Patient and Donor Site Selection
During the first consultation (after a clinical and photographic analysis), the surgeon checks the venous access for blood harvesting and defines the amount of adipose tissue necessary and the areas from which this tissue can be harvested. Preferred harvesting areas include the inner side of the knees, abdomen, external thigh, internal thigh, and back. The preferred location for small quantities is the inner side of the knees. In cases of previous adipose tissue harvesting or cryolipolysis, a nontreated area is preferred to avoid any fibrosis tissue. The procedure takes place under local anesthesia (supplemented with conscious sedation if needed) and can be performed either as outpatient or inpatient care.

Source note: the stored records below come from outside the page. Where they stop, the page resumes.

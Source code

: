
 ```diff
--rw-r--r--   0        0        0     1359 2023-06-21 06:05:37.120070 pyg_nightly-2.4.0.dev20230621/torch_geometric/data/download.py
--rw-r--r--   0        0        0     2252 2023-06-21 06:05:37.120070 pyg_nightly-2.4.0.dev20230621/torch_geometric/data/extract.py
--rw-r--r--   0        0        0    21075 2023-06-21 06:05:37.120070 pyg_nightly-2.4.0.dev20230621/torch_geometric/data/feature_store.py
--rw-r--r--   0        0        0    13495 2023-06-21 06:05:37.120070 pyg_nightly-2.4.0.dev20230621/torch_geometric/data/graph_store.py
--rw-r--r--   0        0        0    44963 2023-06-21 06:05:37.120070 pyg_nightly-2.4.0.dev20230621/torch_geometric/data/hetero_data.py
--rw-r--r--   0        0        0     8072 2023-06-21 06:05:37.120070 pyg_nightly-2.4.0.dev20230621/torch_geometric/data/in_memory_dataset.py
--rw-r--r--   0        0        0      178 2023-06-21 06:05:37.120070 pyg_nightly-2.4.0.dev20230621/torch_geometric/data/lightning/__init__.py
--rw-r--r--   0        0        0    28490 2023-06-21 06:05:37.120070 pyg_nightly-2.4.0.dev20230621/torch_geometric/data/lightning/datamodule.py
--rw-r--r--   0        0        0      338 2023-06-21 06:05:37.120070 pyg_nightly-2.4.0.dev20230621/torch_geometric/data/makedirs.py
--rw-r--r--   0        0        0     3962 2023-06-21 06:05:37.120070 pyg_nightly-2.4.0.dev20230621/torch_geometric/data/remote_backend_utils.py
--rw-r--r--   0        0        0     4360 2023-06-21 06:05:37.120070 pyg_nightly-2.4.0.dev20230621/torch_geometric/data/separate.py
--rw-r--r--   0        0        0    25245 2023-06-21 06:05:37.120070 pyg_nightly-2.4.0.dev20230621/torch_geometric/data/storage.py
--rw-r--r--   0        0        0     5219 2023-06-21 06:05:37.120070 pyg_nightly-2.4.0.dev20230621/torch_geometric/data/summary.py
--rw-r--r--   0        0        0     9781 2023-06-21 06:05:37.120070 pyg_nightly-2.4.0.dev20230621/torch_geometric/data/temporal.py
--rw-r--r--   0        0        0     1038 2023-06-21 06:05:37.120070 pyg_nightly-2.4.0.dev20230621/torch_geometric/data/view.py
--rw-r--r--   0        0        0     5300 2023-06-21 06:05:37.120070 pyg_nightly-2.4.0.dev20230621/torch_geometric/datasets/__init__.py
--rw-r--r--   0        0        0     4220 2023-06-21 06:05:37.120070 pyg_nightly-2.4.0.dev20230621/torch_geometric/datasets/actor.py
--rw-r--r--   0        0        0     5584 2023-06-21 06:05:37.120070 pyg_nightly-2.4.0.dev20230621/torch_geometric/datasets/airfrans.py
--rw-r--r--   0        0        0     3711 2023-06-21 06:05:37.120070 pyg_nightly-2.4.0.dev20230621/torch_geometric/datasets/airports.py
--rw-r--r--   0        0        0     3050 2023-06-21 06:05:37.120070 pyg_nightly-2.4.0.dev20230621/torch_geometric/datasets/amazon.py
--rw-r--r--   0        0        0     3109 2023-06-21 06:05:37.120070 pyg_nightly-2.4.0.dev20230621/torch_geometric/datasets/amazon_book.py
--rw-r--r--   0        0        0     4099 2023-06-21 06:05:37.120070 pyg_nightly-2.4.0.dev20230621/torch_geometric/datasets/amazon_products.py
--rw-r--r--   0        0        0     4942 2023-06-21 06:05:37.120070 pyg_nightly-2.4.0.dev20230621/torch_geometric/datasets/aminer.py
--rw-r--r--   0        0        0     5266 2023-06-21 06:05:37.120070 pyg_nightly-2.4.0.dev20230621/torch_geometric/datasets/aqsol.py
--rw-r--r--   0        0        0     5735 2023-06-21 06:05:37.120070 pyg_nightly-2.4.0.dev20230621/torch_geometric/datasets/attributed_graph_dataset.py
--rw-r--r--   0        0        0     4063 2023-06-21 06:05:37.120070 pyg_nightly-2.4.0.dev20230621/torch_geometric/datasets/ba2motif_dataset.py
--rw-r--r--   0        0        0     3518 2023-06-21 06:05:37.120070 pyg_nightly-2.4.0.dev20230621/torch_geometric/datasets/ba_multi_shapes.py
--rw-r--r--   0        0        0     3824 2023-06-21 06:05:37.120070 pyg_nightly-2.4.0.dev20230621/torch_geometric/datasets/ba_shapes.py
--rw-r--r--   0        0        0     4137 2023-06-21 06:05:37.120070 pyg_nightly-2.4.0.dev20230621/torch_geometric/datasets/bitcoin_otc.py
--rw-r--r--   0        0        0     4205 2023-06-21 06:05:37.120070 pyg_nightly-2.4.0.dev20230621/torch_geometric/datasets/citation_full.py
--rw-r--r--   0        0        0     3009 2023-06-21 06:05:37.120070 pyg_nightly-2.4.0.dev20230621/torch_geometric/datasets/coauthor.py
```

Infiltration and Microfat Sampling
The first step is anesthesia of the entry points with a small syringe and a 30-gauge needle with pure lidocaine 1% and epinephrine (1 mg/L) to avoid bleeding. For infiltration of the harvested area, the authors use a modified Klein solution containing 200 mL of physiologic serum and 40 mL of lidocaine 1% and epinephrine (1 mg/L). Entry points are made with a 14-gauge needle, before inserting the infiltration/harvesting St’rim cannula (Thiebaud Biomedical Devices, Paris, France; 14 gauge, 2-mm external diameter, 8 holes of 0.58 mm square). Infiltration is performed in a closed system between a bag containing anesthetic solution and a cannula using the 3-way valve Fat Lock System (Benew Medical, Melesse, France) (yellow) ( Fig. 2 D). Diffusion of the anesthetic solution during 10 minutes before microfat harvesting is recommended. Microfat is harvested with the same St’rim cannula connected to both a 10-mL syringe and a purification Puregraft 50 (Solana Beach, CA) bag through a Fat Lock System (red) under a low vacuum keeping the plunger in contact with the fat ( Fig. 2 E). Approximatively 45 mL of microfat was collected ( Fig. 2 F).